▶ [WORK INSTRUCTIONS]: Search the records below for the string "overview", and report each line that contains it.

▶ [DATA FOR THIS TASK]:
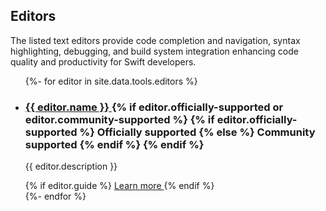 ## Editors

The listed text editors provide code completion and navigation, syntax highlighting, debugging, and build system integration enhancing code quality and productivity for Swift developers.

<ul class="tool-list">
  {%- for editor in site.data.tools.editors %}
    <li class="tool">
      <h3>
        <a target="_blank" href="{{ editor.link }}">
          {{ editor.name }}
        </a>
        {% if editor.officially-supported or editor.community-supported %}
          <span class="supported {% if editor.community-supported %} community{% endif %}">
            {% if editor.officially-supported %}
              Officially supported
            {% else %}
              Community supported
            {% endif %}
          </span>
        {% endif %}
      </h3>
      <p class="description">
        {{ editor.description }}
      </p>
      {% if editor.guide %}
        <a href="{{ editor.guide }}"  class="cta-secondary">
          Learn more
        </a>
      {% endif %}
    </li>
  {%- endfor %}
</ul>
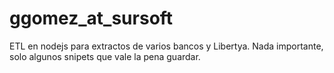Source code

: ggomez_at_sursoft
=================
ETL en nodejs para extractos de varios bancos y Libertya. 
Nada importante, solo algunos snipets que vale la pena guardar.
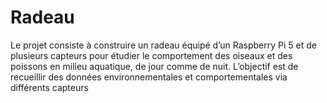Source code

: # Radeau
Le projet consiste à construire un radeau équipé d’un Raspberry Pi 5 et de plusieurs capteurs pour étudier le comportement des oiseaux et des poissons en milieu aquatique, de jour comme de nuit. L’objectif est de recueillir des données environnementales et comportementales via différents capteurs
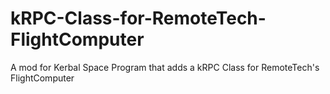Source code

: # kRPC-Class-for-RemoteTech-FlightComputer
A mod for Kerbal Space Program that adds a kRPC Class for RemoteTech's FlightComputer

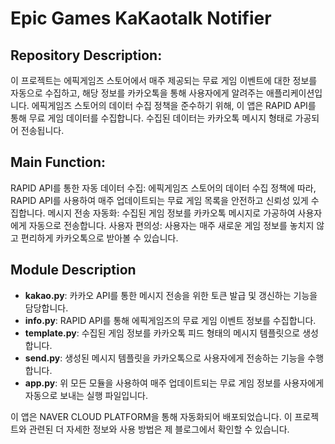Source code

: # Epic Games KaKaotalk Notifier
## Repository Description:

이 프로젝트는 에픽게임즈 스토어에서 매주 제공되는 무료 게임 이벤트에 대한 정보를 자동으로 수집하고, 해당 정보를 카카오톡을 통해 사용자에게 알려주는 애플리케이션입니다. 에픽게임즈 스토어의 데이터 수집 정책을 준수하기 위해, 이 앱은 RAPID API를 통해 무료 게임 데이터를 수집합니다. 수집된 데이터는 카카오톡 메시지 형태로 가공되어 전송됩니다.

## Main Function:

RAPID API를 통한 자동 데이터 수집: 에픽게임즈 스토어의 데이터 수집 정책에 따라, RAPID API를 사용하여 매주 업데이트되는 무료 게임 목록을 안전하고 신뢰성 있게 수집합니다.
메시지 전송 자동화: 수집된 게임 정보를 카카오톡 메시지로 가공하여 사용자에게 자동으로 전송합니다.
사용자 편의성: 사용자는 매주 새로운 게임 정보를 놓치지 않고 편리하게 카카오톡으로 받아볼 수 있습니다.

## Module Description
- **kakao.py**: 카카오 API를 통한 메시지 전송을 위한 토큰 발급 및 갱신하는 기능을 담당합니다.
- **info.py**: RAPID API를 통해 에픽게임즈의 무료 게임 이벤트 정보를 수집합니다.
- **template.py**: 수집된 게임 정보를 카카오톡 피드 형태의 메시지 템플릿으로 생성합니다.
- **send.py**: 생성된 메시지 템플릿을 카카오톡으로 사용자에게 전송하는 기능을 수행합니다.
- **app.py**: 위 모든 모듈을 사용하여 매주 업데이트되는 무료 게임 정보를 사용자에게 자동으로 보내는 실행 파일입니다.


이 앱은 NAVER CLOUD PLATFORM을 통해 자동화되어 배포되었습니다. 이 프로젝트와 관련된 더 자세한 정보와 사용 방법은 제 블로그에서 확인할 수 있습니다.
==
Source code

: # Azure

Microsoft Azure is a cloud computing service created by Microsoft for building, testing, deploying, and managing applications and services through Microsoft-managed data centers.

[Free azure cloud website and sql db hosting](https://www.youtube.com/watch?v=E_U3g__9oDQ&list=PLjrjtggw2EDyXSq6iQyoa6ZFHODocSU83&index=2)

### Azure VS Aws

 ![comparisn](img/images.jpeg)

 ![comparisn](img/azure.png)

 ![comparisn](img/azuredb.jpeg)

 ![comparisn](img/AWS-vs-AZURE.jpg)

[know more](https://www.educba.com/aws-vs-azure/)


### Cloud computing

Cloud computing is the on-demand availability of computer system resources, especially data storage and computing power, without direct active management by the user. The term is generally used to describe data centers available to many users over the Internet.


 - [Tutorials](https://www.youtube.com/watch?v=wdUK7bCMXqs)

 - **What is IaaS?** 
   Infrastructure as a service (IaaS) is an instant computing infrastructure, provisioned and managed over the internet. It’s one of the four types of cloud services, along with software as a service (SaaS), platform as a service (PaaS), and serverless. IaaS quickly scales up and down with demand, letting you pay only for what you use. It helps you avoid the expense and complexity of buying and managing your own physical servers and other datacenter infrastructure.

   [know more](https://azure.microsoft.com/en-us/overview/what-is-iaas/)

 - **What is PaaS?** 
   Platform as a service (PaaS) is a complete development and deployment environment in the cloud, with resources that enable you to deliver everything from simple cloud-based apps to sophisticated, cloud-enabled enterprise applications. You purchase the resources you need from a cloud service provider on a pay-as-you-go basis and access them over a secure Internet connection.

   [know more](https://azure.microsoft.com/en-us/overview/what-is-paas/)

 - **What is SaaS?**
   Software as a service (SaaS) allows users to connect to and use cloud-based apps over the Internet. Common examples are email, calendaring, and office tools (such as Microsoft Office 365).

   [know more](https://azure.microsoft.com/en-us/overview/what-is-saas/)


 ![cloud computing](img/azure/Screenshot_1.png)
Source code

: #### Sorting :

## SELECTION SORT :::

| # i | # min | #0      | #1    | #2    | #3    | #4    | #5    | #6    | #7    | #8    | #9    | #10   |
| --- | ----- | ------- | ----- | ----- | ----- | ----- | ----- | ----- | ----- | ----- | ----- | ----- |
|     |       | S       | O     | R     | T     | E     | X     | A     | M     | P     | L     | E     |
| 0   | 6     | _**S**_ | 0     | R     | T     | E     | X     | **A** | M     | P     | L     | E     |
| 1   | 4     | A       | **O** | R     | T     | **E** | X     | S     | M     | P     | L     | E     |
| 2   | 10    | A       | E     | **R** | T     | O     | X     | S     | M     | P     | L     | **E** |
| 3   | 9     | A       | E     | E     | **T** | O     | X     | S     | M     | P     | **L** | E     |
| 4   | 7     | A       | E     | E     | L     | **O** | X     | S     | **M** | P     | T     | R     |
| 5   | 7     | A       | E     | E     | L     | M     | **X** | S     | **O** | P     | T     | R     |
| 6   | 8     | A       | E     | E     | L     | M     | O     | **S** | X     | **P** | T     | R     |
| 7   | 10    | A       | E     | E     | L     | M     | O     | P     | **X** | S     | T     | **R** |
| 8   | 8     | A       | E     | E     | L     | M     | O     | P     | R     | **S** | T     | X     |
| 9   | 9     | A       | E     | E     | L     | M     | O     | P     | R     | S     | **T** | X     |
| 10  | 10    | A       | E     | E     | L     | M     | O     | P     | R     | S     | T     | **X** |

▶ [TASK ANSWER]:
   [know more](https://azure.microsoft.com/en-us/overview/what-is-iaas/)
   [know more](https://azure.microsoft.com/en-us/overview/what-is-paas/)
   [know more](https://azure.microsoft.com/en-us/overview/what-is-saas/)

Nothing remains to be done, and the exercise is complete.